ENERGY, enthusiasm and make like a microwave - that is what Western NSW FC coach Mark Rooke wants to see from his squad if the National Premier Leagues 4 competition resumes.
Though no firm return to play date has been set by Football NSW, Rooke is hopeful the coronavirus shutdown will soon end.
He can't wait for his squad, who played two games before season 2020 was put on hold, to resume training then make a return to competition.
And when they do, he wants them to show energy, he wants to see enthusiasm and he wants his squad to make like a microwave.
"It's all about energy and enthusiasm when people come back. No matter whether it's the same amount of games or different games, we have to hit the ground running when we do," Rooke said.
"It's a bit like a microwave, heat it up straight away and get going and get those wins early on and make sure we're at the top end of the competition."
Last season Western NSW managed just three wins and two draws across its 26 National Premier Leagues 3 games to finish 14th.
It meant they were relegated to NPL4 for season 2020, but with a handful of new recruits, Rooke is confident his squad can push for promotion.
He said his desire to do so has "certainly intensified" during the shutdown.
"I am so keen to get back and I know the group of players we've got there and I know what we can do for this season, it's just how we come together," he said.
"I just hope people have been doing the running programs I set out so that residual fitness is there and we can get on to other things.
"The guys that are there are certainly capable of reaching that semi-final area. It's a matter of fitness, getting on the park."
Initially the NPL4 competition had 22 rounds scheduled for 2020 and 12 clubs vying for the premiership.
Just what the season will look like if given the green light to resume, and if all 12 of those clubs will be part of the competition, remains to be seen.
Rooke knows there may be challenges, but feels the fact clubs have dedicated soccer grounds they call home could still see plenty of matches played.
"No-one really knows, it's about venue availability I suppose," he said.

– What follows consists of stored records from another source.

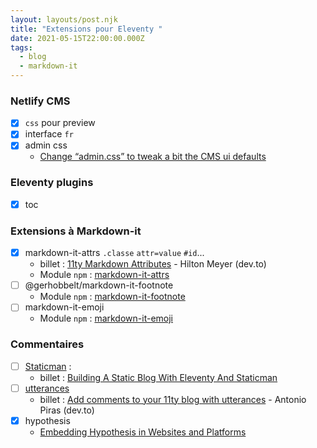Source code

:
 ```yaml
---
layout: layouts/post.njk
title: "Extensions pour Eleventy "
date: 2021-05-15T22:00:00.000Z
tags:
  - blog
  - markdown-it
---
```

### Netlify CMS

- [x] `css` pour preview
- [x] interface `fr`
- [x] admin css
  - [Change “admin.css” to tweak a bit the CMS ui defaults](https://answers.netlify.com/t/change-admin-css-to-tweak-a-bit-the-cms-ui-defaults/17835)

### Eleventy plugins

- [x] toc

### Extensions à Markdown-it

- [x] markdown-it-attrs `.classe` `attr=value` `#id`...
  - billet : [11ty Markdown Attributes](https://dev.to/iarehilton/11ty-markdown-attributes-2dl3) - Hilton Meyer (dev.to)
  - Module `npm` : [markdown-it-attrs](https://www.npmjs.com/package/markdown-it-attrs)
- [ ] \@gerhobbelt/markdown-it-footnote
  - Module `npm` : [markdown-it-footnote](https://www.npmjs.com/package/@gerhobbelt/markdown-it-footnote)
- [ ] markdown-it-emoji
  - Module `npm` : [markdown-it-emoji](https://www.npmjs.com/package/markdown-it-emoji)

### Commentaires

- [ ] [Staticman](https://staticman.net) : 
  - billet : [Building A Static Blog With Eleventy And Staticman](https://kabardinovd.com/posts/eleventy-staticman)
- [ ] [utterances](https://utteranc.es/)
  - billet : [Add comments to your 11ty blog with utterances](https://dev.to/antopiras89/add-comments-to-your-static-blog-with-utterances-3jao) - Antonio Piras (dev.to)
- [x] hypothesis
  - [Embedding Hypothesis in Websites and Platforms](https://web.hypothes.is/help/embedding-hypothesis-in-websites-and-platforms)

"In the olden days there was a lot of sharing of venues with cricket and other sports and we would've really struggled to get fields, but as it stands now, pretty much everyone in our comp don't have cricket pitches in the middle and are their own venues.
"It's still a matter of ticking off with councils when we can use them, but if everything goes okay you'd like to think we continue on and play our competition.
He said mid-week matches would be "difficult", but the side will still have to travel regardless as Western prepares for a season full of unknowns.
Western's firsts side currently sits ninth on the ladder with a win and a draw from its two completed matches. The under 20s are 11th and under 18s 12th.